Ох уж это бессмертное, безличное нас! Степан вспылил:

— Позвоните в НКВД и узнайте.

Это и был НКВД, имевший виды на способного парня. Но не НКВД его освободил и не НКВД было его вербовать. Дудник был в числе 12 тысяч заключенных, освобожденных досрочно по категории «ударник труда». Тем не менее отказ сотрудничать с всесильным комиссариатом стоил ему многих неприятностей: несколько раз приходили с обыском, требовали предъявить огнестрельное оружие и угрожали 58-й статьей. В конце концов, оставили Степана в покое. Семену Фирину, который помог ему в лагере, повезло меньше. В 1937 году его расстреляли как участника антисоветского заговора в органах НКВД.

2008 год. Я в Лондоне, на выставке фотографий Александра Родченко. Едва я вошла в галерею, как сразу вспомнила эту историю… Подумала о том, что Родченко не дал погибнуть — в прямом и переносном смысле — настоящему таланту, скрытому под тюремной робой. Реальность прошлого ворвалась в светлые, эффектные залы, наполненные корректным английским шепотом.

В одном из магазинов антикварной книги меня остановило заглавие: «Soviet Russia fights crime. 1934» («Советская Россия борется с преступностью»). Я опешила от находки (неужели Запад признал, что при Сталине в тюрьмах были не только репрессированные, но и уголовники?) и заинтересовалась автором. Перевод с немецкого. Журналистка Л. Кербер приехала в Россию в 1930 году для изучения исправительно-трудовых колоний. При всей моей непредвзятости мне нелегко дался факт, что в те годы иностранку без проблем допускали к встречам и дискуссиям с заключенными Таганки, тюрем в Сокольниках, Болшево, Сухуми, Перми, Свердловске, Тюмени и Нижней Туры.
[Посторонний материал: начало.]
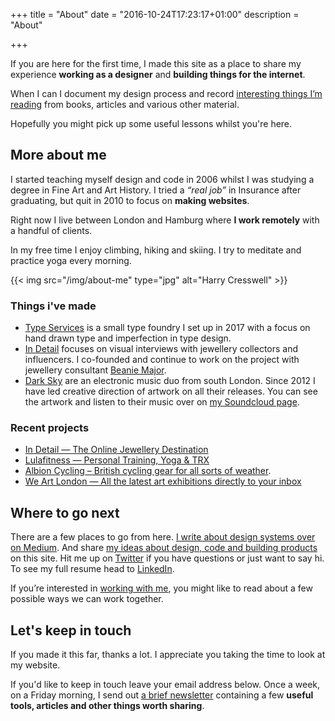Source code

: +++
title = "About"
date = "2016-10-24T17:23:17+01:00"
description = "About"

+++

If you are here for the first time, I made this site as a place to share my experience **working as a designer** and **building things for the internet**.

When I can I document my design process and record [interesting things I’m reading](/reading/) from books, articles and various other material.

Hopefully you might pick up some useful lessons whilst you're here.

## More about me

I started teaching myself design and code in 2006 whilst I was studying a degree in Fine Art and Art History. I tried a *“real job”* in Insurance after graduating, but quit in 2010 to focus on **making websites**.

Right now I live between London and Hamburg where **I work remotely** with a handful of clients.

In my free time I enjoy climbing, hiking and skiing. I try to meditate and practice yoga every morning.

{{< img src="/img/about-me" type="jpg" alt="Harry Cresswell" >}}

### Things i've made

- [Type Services](https://typeservices.co/) is a small type foundry I set up in 2017 with a focus on hand drawn type and imperfection in type design.
- [In Detail](https://indtl.com/) focuses on visual interviews with jewellery collectors and influencers. I co-founded and continue to work on the project with jewellery consultant [Beanie Major](http://blake-ldn.com/journal/2016/11/8/blake-woman-beanie-major).
- [Dark Sky](https://soundcloud.com/dark-sky) are an electronic music duo from south London. Since 2012 I have led creative direction of artwork on all their releases. You can see the artwork and listen to their music over on [my Soundcloud page](https://soundcloud.com/harrycresswell).

### Recent projects

- [In Detail — The Online Jewellery Destination](https://www.indtl.com/)
- [Lulafitness — Personal Training, Yoga & TRX](https://www.lulafitness.co.uk/)
- [Albion Cycling – British cycling gear for all sorts of weather](http://www.albioncycling.com/).
- [We Art London — All the latest art exhibitions directly to your inbox ](http://www.weartlondon.com/)

## Where to go next

There are a few places to go from here. [I write about design systems over on Medium](https://medium.com/@harrycresswell). And share [my ideas about design, code and building products](/articles/) on this site. Hit me up on [Twitter](https://twitter.com/harrycresswell) if you have questions or just want to say hi. To see my full resume head to [LinkedIn](https://uk.linkedin.com/in/harrycresswell
).

If you’re interested in [working with me](/how/), you might like to read about a few possible ways we can work together.

## Let's keep in touch

If you made it this far, thanks a lot. I appreciate you taking the time to look at my website.

If you'd like to keep in touch leave your email address below. Once a week, on a Friday morning, I send out [a brief newsletter](/newsletter/) containing a few **useful tools, articles and other things worth sharing**.
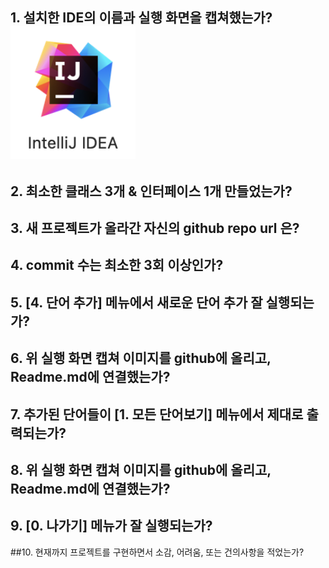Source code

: ## 1. 설치한 IDE의 이름과 실행 화면을 캡쳐했는가? <img src = "https://github.com/21900084KimDongHa/JavaProject1/blob/master/Screenshot/a1.png?raw=true" width = "200">
## 2. 최소한 클래스 3개 & 인터페이스 1개 만들었는가?
## 3. 새 프로젝트가 올라간 자신의 github repo url 은?
## 4. commit 수는 최소한 3회 이상인가?
## 5. [4. 단어 추가] 메뉴에서 새로운 단어 추가 잘 실행되는가?
## 6. 위 실행 화면 캡쳐 이미지를 github에 올리고, Readme.md에 연결했는가?
## 7. 추가된 단어들이 [1. 모든 단어보기] 메뉴에서 제대로 출력되는가?
## 8. 위 실행 화면 캡쳐 이미지를 github에 올리고, Readme.md에 연결했는가?
## 9. [0. 나가기] 메뉴가 잘 실행되는가?
##10. 현재까지 프로젝트를 구현하면서 소감, 어려움, 또는 건의사항을 적었는가?

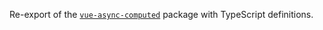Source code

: Re-export of the [`vue-async-computed`](https://github.com/foxbenjaminfox/vue-async-computed) package with TypeScript definitions.
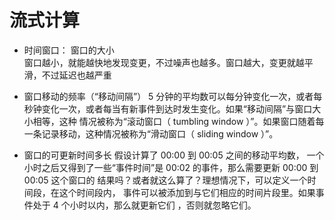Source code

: # 流式计算

* 时间窗口：
窗口的大小    
窗口越小，就能越快地发现变更，不过噪声也越多。窗口越大，变更就越平滑，不过延迟也越严重

* 窗口移动的频率（“移动间隔”）
5 分钟的平均数可以每分钟变化一次，或者每秒钟变化一次，或者每当有新事件到达时发生变化。如果“移动间隔”与窗口大小相等，这种
情况被称为“滚动窗口（ tumbling window ）”。如果窗口随着每一条记录移动，这种情况被称为“滑动窗口（ sliding window ）”。

* 窗口的可更新时间多长
假设计算了 00:00 到 00:05 之间的移动平均数， 一个小时之后又得到了一些“事件时间”是 00:02 的事件，那么需要更新 00:00 到 00:05 这个窗口的
结果吗？或者就这么算了？理想情况下，可以定义一个时间段，在这个时间段内， 事件可以被添加到与它们相应的时间片段里。如果事件处于 4 个小时以内，那么就更新它们 ，否则就忽略它们。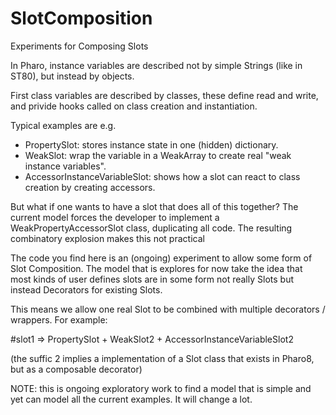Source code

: # SlotComposition
Experiments for Composing Slots

In Pharo, instance variables are described not by simple Strings (like in ST80),  but instead by objects.

First class variables are described by classes, these define read and write, and privide hooks called on class creation 
and instantiation.

Typical examples are e.g. 
- PropertySlot: stores instance state in one (hidden) dictionary. 
- WeakSlot: wrap the variable in a WeakArray to create real "weak instance variables". 
- AccessorInstanceVariableSlot: shows how a slot can react to class creation by creating accessors.

But what if one wants to have a slot that does all of this together? The current model forces the developer to implement a 
WeakPropertyAccessorSlot class, duplicating all code. The resulting combinatory explosion makes this not practical

The code you find here is an (ongoing) experiment to allow some form of Slot Composition. The model that is explores for now 
take the idea that most kinds of user defines slots are in some form not really Slots but instead Decorators for existing Slots.

This means we allow one real Slot to be combined with multiple decorators / wrappers. For example:

#slot1 => PropertySlot + WeakSlot2 + AccessorInstanceVariableSlot2

(the suffic 2 implies a implementation of a Slot class that exists in Pharo8, but as a composable decorator)

NOTE: this is ongoing exploratory work to find a model that is simple and yet can model all the current examples. It will change a lot.
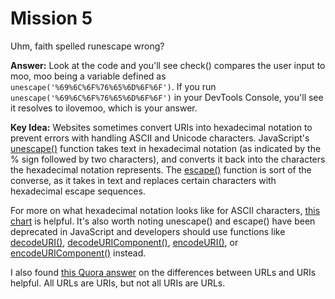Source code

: # Mission 5
Uhm, faith spelled runescape wrong?

**Answer:** Look at the code and you'll see check() compares the user input to moo, moo being a variable defined as `unescape('%69%6C%6F%76%65%6D%6F%6F')`. If you run `unescape('%69%6C%6F%76%65%6D%6F%6F')` in your DevTools Console, you'll see it resolves to ilovemoo, which is your answer.

**Key Idea:** Websites sometimes convert URIs into hexadecimal notation to prevent errors with handling ASCII and Unicode characters. JavaScript's [unescape()](https://www.w3schools.com/jsref/jsref_unescape.asp) function takes text in hexadecimal notation (as indicated by the % sign followed by two characters), and converts it back into the characters the hexadecimal notation represents. The [escape()](https://www.w3schools.com/jsref/jsref_escape.asp) function is sort of the converse, as it takes in text and replaces certain characters with hexadecimal escape sequences.

For more on what hexadecimal notation looks like for ASCII characters, [this chart](https://www.ibm.com/support/knowledgecenter/en/ssw_aix_72/network/conversion_table.html) is helpful. It's also worth noting unescape() and escape() have been deprecated in JavaScript and developers should use functions like [decodeURI()](https://www.w3schools.com/jsref/jsref_decodeuri.asp), [decodeURIComponent()](https://www.w3schools.com/jsref/jsref_decodeuricomponent.asp), [encodeURI()](https://www.w3schools.com/jsref/jsref_encodeuri.asp), or [encodeURIComponent()](https://www.w3schools.com/jsref/jsref_encodeuricomponent.asp) instead.

I also found [this Quora answer](https://www.quora.com/What-is-the-difference-between-a-URL-and-a-URI) on the differences between URLs and URIs helpful. All URLs are URIs, but not all URIs are URLs.
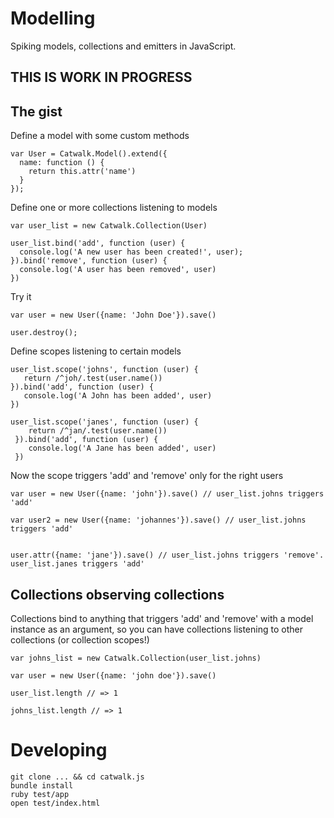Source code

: # Modelling

Spiking models, collections and emitters in JavaScript.

## THIS IS WORK IN PROGRESS

## The gist

Define a model with some custom methods

    var User = Catwalk.Model().extend({
      name: function () {
        return this.attr('name')
      }
    });
    
Define one or more collections listening to models

    var user_list = new Catwalk.Collection(User)
    
    user_list.bind('add', function (user) {
      console.log('A new user has been created!', user);
    }).bind('remove', function (user) {
      console.log('A user has been removed', user)
    })
    
Try it

    var user = new User({name: 'John Doe'}).save()
    
    user.destroy();
    
Define scopes listening to certain models

    user_list.scope('johns', function (user) {
       return /^joh/.test(user.name())
    }).bind('add', function (user) {
       console.log('A John has been added', user)
    })
    
    user_list.scope('janes', function (user) {
        return /^jan/.test(user.name())
     }).bind('add', function (user) {
        console.log('A Jane has been added', user)
     })
   
Now the scope triggers 'add' and 'remove' only for the right users

    var user = new User({name: 'john'}).save() // user_list.johns triggers 'add'
    
    var user2 = new User({name: 'johannes'}).save() // user_list.johns triggers 'add'
    
    
    user.attr({name: 'jane'}).save() // user_list.johns triggers 'remove'. user_list.janes triggers 'add'

    
## Collections observing collections

Collections bind to anything that triggers 'add' and 'remove' with a model instance as an argument, so you can have collections listening to other collections (or collection scopes!)

    var johns_list = new Catwalk.Collection(user_list.johns)
    
    var user = new User({name: 'john doe'}).save()
    
    user_list.length // => 1
    
    johns_list.length // => 1
  

# Developing

    git clone ... && cd catwalk.js
    bundle install
    ruby test/app
    open test/index.html
    
    
    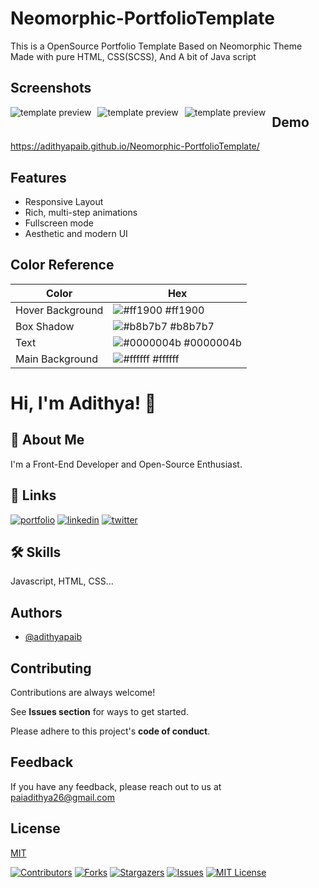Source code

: 

# Neomorphic-PortfolioTemplate
This is a OpenSource Portfolio Template Based on Neomorphic Theme Made with pure HTML, CSS(SCSS), And A bit of Java script
## Screenshots

<img src="assets/img/preview-1.PNG"
     alt="template preview"
     style="float: left; margin-right: 10px;" />
<img src="assets/img/preview-2.PNG"
     alt="template preview"
     style="float: left; margin-right: 10px;" />
<img src="assets/img/preview-3.PNG"
      alt="template preview"
     style="float: left; margin-right: 10px;" />

  
## Demo

https://adithyapaib.github.io/Neomorphic-PortfolioTemplate/

  
## Features

- Responsive Layout
- Rich, multi-step animations 
- Fullscreen mode
- Aesthetic and modern UI


 ## Color Reference

| Color             | Hex                                                                |
| ----------------- | ------------------------------------------------------------------ |
| Hover Background  | ![#ff1900](https://via.placeholder.com/10/ff1900?text=+) #ff1900 |
| Box Shadow  | ![#b8b7b7](https://via.placeholder.com/10/b8b7b7?text=+) #b8b7b7 |
| Text | ![#0000004b](https://via.placeholder.com/10/0000004b?text=+) #0000004b |
| Main Background | ![#ffffff](https://via.placeholder.com/10/ffffff?text=+) #ffffff |

  
# Hi, I'm Adithya! 👋

## 🚀 About Me
I'm a Front-End Developer and Open-Source Enthusiast.

  
## 🔗 Links
[![portfolio](https://img.shields.io/badge/my_portfolio-000?style=for-the-badge&logo=ko-fi&logoColor=white)](https://adithyapai.com/)
[![linkedin](https://img.shields.io/badge/linkedin-0A66C2?style=for-the-badge&logo=linkedin&logoColor=white)](https://www.linkedin.com/in/adithyapaib)
[![twitter](https://img.shields.io/badge/twitter-1DA1F2?style=for-the-badge&logo=twitter&logoColor=white)](https://twitter.com/adithyapaib)

  
## 🛠 Skills
Javascript, HTML, CSS...

## Authors

- [@adithyapaib](https://github.com/adithyapaib)

## Contributing

Contributions are always welcome!

See **Issues section** for ways to get started.

Please adhere to this project's **code of conduct**.

  
## Feedback

If you have any feedback, please reach out to us at paiadithya26@gmail.com

## License

[MIT](https://choosealicense.com/licenses/mit/)

 



[![Contributors][contributors-shield]][contributors-url]
[![Forks][forks-shield]][forks-url]
[![Stargazers][stars-shield]][stars-url]
[![Issues][issues-shield]][issues-url]
[![MIT License][license-shield]][license-url]

<!-- MARKDOWN LINKS & IMAGES -->
<!-- https://www.markdownguide.org/basic-syntax/#reference-style-links -->
[contributors-shield]: https://img.shields.io/github/contributors/adithyapaib/Neomorphic-PortfolioTemplate.svg?style=for-the-badge
[contributors-url]: https://github.com/adithyapaib/Neomorphic-PortfolioTemplate/graphs/contributors
[forks-shield]: https://img.shields.io/github/forks/adithyapaib/Neomorphic-PortfolioTemplate.svg?style=for-the-badge
[forks-url]: https://github.com/adithyapaib/Neomorphic-PortfolioTemplate/network/members
[stars-shield]: https://img.shields.io/github/stars/adithyapaib/Neomorphic-PortfolioTemplate.svg?style=for-the-badge
[stars-url]: https://github.com/adithyapaib/Neomorphic-PortfolioTemplate/stargazers
[issues-shield]: https://img.shields.io/github/issues/adithyapaib/Neomorphic-PortfolioTemplate.svg?style=for-the-badge
[issues-url]: https://github.com/adithyapaib/Neomorphic-PortfolioTemplate/issues
[license-shield]: https://img.shields.io/github/license/adithyapaib/Neomorphic-PortfolioTemplate.svg?style=for-the-badge
[license-url]: https://github.com/adithyapaib/Neomorphic-PortfolioTemplate/blob/master/LICENSE
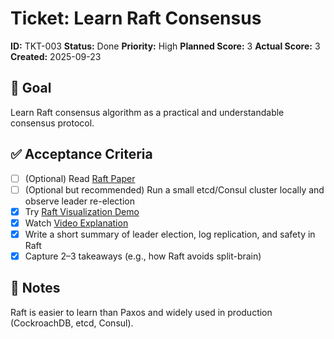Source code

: # Ticket: Learn Raft Consensus

**ID:** TKT-003
**Status:** Done
**Priority:** High
**Planned Score:** 3
**Actual Score:** 3
**Created:** 2025-09-23

## 🎯 Goal

Learn Raft consensus algorithm as a practical and understandable consensus protocol.

## ✅ Acceptance Criteria

* [ ] (Optional) Read [Raft Paper](https://raft.github.io/raft.pdf)
* [ ] (Optional but recommended) Run a small etcd/Consul cluster locally and observe leader re-election
* [X] Try [Raft Visualization Demo](https://raft.github.io/)
* [X] Watch [Video Explanation](https://youtu.be/IujMVjKvWP4?si=uvhN8Pj-McgPbs3Q)
* [X] Write a short summary of leader election, log replication, and safety in Raft
* [X] Capture 2–3 takeaways (e.g., how Raft avoids split-brain)

## 📝 Notes
Raft is easier to learn than Paxos and widely used in production (CockroachDB, etcd, Consul).

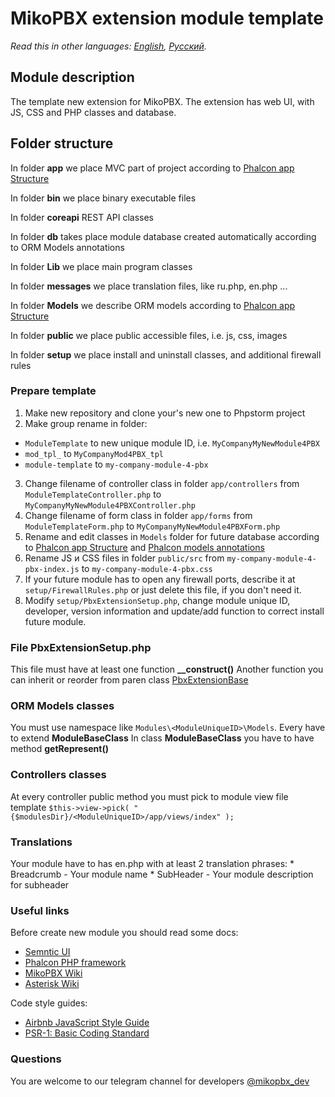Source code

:# MikoPBX extension module template #

*Read this in other languages: [English](README.md), [Русский](README.ru.md).*

## Module description ##

The template new extension for MikoPBX. The extension has web UI, with JS, CSS and PHP classes and database.

## Folder structure ##

In folder **app** we place MVC part of project according to [Phalcon app Structure](https://docs.phalcon.io/3.4/en/tutorial-basic#file-structure)  

In folder **bin** we place binary executable files

In folder **coreapi** REST API classes

In folder **db** takes place module database created automatically according to ORM Models annotations

In folder **Lib** we place main program classes

In folder **messages** we place translation files, like ru.php, en.php ...

In folder **Models** we describe ORM models according to [Phalcon app Structure](https://docs.phalcon.io/3.4/en/db-models) 

In folder **public** we place public accessible files, i.e. js, css, images  

In folder **setup** we place install and uninstall classes, and additional firewall rules 

### Prepare template ###
1. Make new repository and clone your's new one to Phpstorm project
2. Make group rename in folder:
 * `ModuleTemplate` to new unique module ID, i.e. `MyCompanyMyNewModule4PBX`
 * `mod_tpl_` to `MyCompanyMod4PBX_tpl`
 * `module-template` to `my-company-module-4-pbx`
3. Change filename of controller class in folder `app/controllers` from `ModuleTemplateController.php` to `MyCompanyMyNewModule4PBXController.php` 
4. Change filename of form class in folder `app/forms` from `ModuleTemplateForm.php` to `MyCompanyMyNewModule4PBXForm.php` 
5. Rename and edit classes in `Models` folder for future database according to [Phalcon app Structure](https://docs.phalcon.io/3.4/en/db-models) and [Phalcon models annotations](https://docs.phalcon.io/3.4/en/db-models-metadata#annotations-strategy)
6. Rename JS и CSS files in folder `public/src` from `my-company-module-4-pbx-index.js` to `my-company-module-4-pbx.css`
7. If your future module has to open any firewall ports, describe it at `setup/FirewallRules.php` or just delete this file, if you don't need it.
8. Modify `setup/PbxExtensionSetup.php`, change module unique ID, developer, version information and update/add function to correct install future module.
 

### File PbxExtensionSetup.php ###
This file must have at least one function **__construct()**
Another function you can inherit or reorder from paren class [PbxExtensionBase](https://github.com/mikopbx/core/blob/master/www/back-end/modules/PbxExtensionBase.php)
  
### ORM Models classes ###
You must use namespace like  `Modules\<ModuleUniqueID>\Models`.  Every have to extend **ModuleBaseClass** 
In class **ModuleBaseClass** you have to have method **getRepresent()**

### Controllers classes ###
At every controller public method you must pick to module view file template
`$this->view->pick( "{$modulesDir}/<ModuleUniqueID>/app/views/index" );`

### Translations ###
Your module have to has en.php with at least 2 translation phrases:
	* Breadcrumb<ModuleUniqueID> - Your module name
	* SubHeader<ModuleUniqueID> - Your module description for subheader
	
		
### Useful links ###
Before create new module you should read some docs:

* [Semntic UI](https://semantic-ui.com)
* [Phalcon PHP framework](https://docs.phalcon.io/3.4/en/introduction)
* [MikoPBX Wiki](https://wiki.mikopbx.com)
* [Asterisk Wiki](https://wiki.asterisk.org/wiki/display/AST/Home)

Code style guides:

* [Airbnb JavaScript Style Guide](https://github.com/airbnb/javascript)
* [PSR-1: Basic Coding Standard](https://www.php-fig.org/psr/psr-1/)

### Questions ###
You are welcome to our telegram channel for developers [@mikopbx_dev](https://t.me/joinchat/AAPn5xSqZIpQnNnCAa3bBw)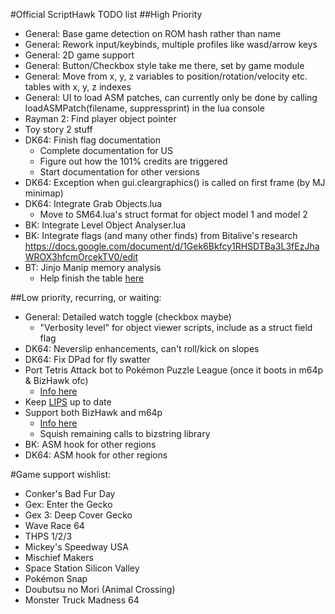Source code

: #Official ScriptHawk TODO list
##High Priority
- General: Base game detection on ROM hash rather than name
- General: Rework input/keybinds, multiple profiles like wasd/arrow keys
- General: 2D game support
- General: Button/Checkbox style take me there, set by game module
- General: Move from x, y, z variables to position/rotation/velocity etc. tables with x, y, z indexes
- General: UI to load ASM patches, can currently only be done by calling loadASMPatch(filename, suppressprint) in the lua console
- Rayman 2: Find player object pointer
- Toy story 2 stuff
- DK64: Finish flag documentation
	- Complete documentation for US
	- Figure out how the 101% credits are triggered
	- Start documentation for other versions
- DK64: Exception when gui.cleargraphics() is called on first frame (by MJ minimap)
- DK64: Integrate Grab Objects.lua
	- Move to SM64.lua's struct format for object model 1 and model 2
- BK: Integrate Level Object Analyser.lua
- BK: Integrate flags (and many other finds) from Bitalive's research https://docs.google.com/document/d/1Gek6Bkfcy1RHSDTBa3L3fEzJhaWROX3hfcmOrcekTV0/edit
- BT: Jinjo Manip memory analysis
	- Help finish the table [here](https://docs.google.com/spreadsheets/d/1QLn9yh7ZS9dT-lMymj_98mKmnEb5OLqz_QKkEhrVzyM/pub?gid=0)

##Low priority, recurring, or waiting:
- General: Detailed watch toggle (checkbox maybe)
	- "Verbosity level" for object viewer scripts, include as a struct field flag
- DK64: Neverslip enhancements, can't roll/kick on slopes
- DK64: Fix DPad for fly swatter
- Port Tetris Attack bot to Pokémon Puzzle League (once it boots in m64p & BizHawk ofc)
	- [Info here](https://github.com/mupen64plus/mupen64plus-user-issues/issues/567)
- Keep [LIPS](https://github.com/notwa/lips) up to date
- Support both BizHawk and m64p
	- [Info here](https://github.com/notwa/mm/commit/90d30e218f3128fb130e54bd8662527bdd73f40f)
	- Squish remaining calls to bizstring library
- BK: ASM hook for other regions
- DK64: ASM hook for other regions

#Game support wishlist:
- Conker's Bad Fur Day
- Gex: Enter the Gecko
- Gex 3: Deep Cover Gecko
- Wave Race 64
- THPS 1/2/3
- Mickey's Speedway USA
- Mischief Makers
- Space Station Silicon Valley
- Pokémon Snap
- Doubutsu no Mori (Animal Crossing)
- Monster Truck Madness 64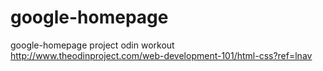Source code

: # google-homepage
google-homepage project
odin workout
http://www.theodinproject.com/web-development-101/html-css?ref=lnav
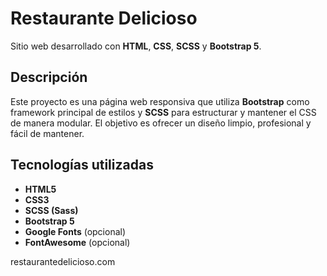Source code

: # Restaurante Delicioso

Sitio web desarrollado con **HTML**, **CSS**, **SCSS** y **Bootstrap 5**.

## Descripción

Este proyecto es una página web responsiva que utiliza **Bootstrap** como framework principal de estilos y **SCSS** para estructurar y mantener el CSS de manera modular. El objetivo es ofrecer un diseño limpio, profesional y fácil de mantener.

## Tecnologías utilizadas

- **HTML5**
- **CSS3**
- **SCSS (Sass)**
- **Bootstrap 5**
- **Google Fonts** (opcional)
- **FontAwesome** (opcional)

restaurantedelicioso.com
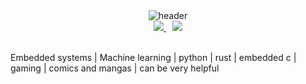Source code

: <!-- Dark theme code block look, enhanced style -->

<div align="center">

<img src="https://capsule-render.vercel.app/api?type=rect&color=23272e&height=100&section=header&text=kingED0043&fontColor=fff&fontSize=45&animation=none" alt="header" />

</div>

<div align="center">

<a href="mailto:ezeabasilied15@gmail.com" style="margin-right: 10px;">
  <img src="https://img.shields.io/badge/email-23272e?style=for-the-badge&logo=gmail&logoColor=white&labelColor=23272e" />
</a>
<a href="https://github.com/kinged0043">
  <img src="https://img.shields.io/badge/github-23272e?style=for-the-badge&logo=github&logoColor=white&labelColor=23272e" />
</a>

</div>

<br/>

Embedded systems | Machine learning | python | rust | embedded c | gaming | comics and mangas | can be very helpful
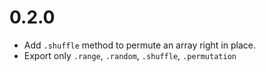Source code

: # 0.2.0
* Add `.shuffle` method to permute an array right in place.
* Export only `.range`, `.random`, `.shuffle`, `.permutation`
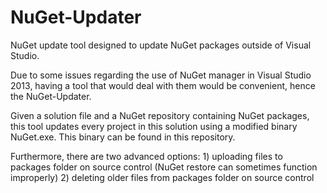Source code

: # NuGet-Updater
NuGet update tool designed to update NuGet packages outside of Visual Studio.

Due to some issues regarding the use of NuGet manager in Visual Studio 2013,
having a tool that would deal with them would be convenient, hence the
NuGet-Updater.

Given a solution file and a NuGet repository containing NuGet packages, this 
tool updates every project in this solution using a modified binary NuGet.exe. 
This binary can be found in this repository. 

Furthermore, there are two advanced options:
    1) uploading files to packages folder on source control
       (NuGet restore can sometimes function improperly)
    2) deleting older files from packages folder on source control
В ходе путешествий она больше наблюдает, чем размышляет, но тем не менее наблюдает отлично. Ее три удивленных вывода: как страстно отдаются в советских тюрьмах культмассовой работе, как безопасно уживаются уголовники «мокрой» статьи и проштрафившиеся представители власти и насколько тяжелее «перевоспитывать» женщин в условиях женской тюрьмы, чем мужчин — в мужской. Ее сравнение советской тюремной системы было явно не в пользу Германии, и книга, едва коснувшись полок магазинов, была запрещена и сожжена ее соотечественниками.

Так прошли 30-е годы — для кого худо, для кого бедно.

В начале Великой Отечественной войны, 20 июля 1941 года, НКВД и НКГБ были объединены в один наркомат. Уголовные и политические преступления были практически слиты. Заместителями наркома Берии были поставлены Виктор Абакумов и Иван Серов, не выносившие друг друга ни наличной, ни на профессиональной почве. Очень скоро Абакумов ради интересов дела стал пренебрегать существовавшим тогда законом — признать изменой согласие советского человека на сотрудничество с иностранной разведкой. Он нередко освобождал от уголовного наказания явившихся с повинной агентов, чтобы эффективнее противостоять вражеской разведке, вербующей не только военнопленных, но и дезертиров и уголовников. Правда, уголовники и сами обводили абверовцев вокруг пальца — рецидивисты, заброшенные в тыл с дорогой аппаратурой, продавали рацию и, разыскав бывших подельников, возвращались к обычному ремеслу. Настоящему уголовнику безразличны и наши, и ваши. Воистину завещанием Мишки Япончика стали его слова, сказанные когда-то военному губернатору Одессы: «Мы не белые и не красные. Мы черная масть».